[Saved entries]
- - -
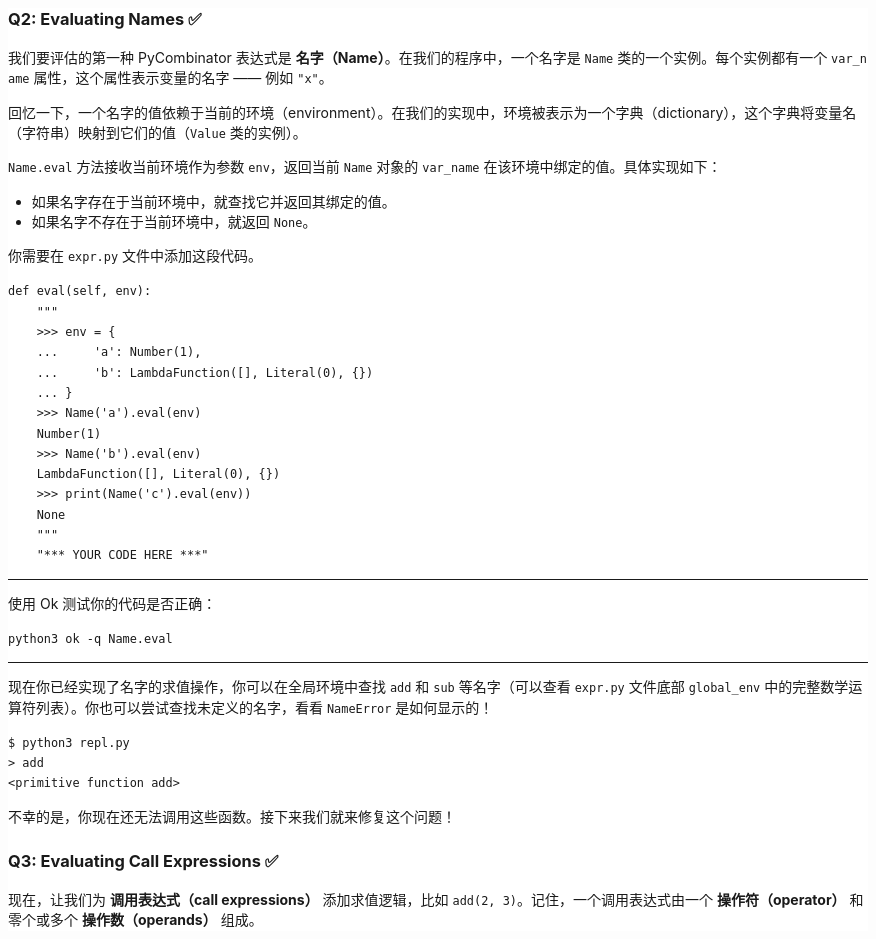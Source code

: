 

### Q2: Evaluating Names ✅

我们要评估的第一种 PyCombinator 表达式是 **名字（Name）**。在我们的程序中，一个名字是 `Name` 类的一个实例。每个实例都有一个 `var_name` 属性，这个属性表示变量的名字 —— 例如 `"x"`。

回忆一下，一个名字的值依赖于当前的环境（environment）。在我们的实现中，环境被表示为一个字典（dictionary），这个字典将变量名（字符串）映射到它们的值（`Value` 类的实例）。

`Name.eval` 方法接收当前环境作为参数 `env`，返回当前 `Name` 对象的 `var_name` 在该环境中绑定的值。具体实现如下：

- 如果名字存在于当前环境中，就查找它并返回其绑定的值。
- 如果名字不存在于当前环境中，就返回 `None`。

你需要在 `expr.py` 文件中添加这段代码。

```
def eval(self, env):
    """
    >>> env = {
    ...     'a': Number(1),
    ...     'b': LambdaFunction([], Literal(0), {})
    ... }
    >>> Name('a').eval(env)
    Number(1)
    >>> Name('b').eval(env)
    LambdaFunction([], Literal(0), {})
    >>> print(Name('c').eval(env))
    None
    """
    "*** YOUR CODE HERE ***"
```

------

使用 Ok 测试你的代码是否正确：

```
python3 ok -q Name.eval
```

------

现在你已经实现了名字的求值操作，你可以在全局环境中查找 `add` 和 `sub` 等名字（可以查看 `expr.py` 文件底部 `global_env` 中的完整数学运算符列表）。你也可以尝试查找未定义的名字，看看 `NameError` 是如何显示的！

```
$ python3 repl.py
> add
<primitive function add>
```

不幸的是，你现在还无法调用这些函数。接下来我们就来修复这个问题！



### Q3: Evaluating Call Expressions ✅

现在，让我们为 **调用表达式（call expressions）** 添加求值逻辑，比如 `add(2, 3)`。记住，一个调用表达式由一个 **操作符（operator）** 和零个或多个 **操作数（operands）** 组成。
- - -
**Work instruction:** Bring together each line above where the string "Evaluating" turns up.

**Result of the exercise:**
### Q2: Evaluating Names ✅
### Q3: Evaluating Call Expressions ✅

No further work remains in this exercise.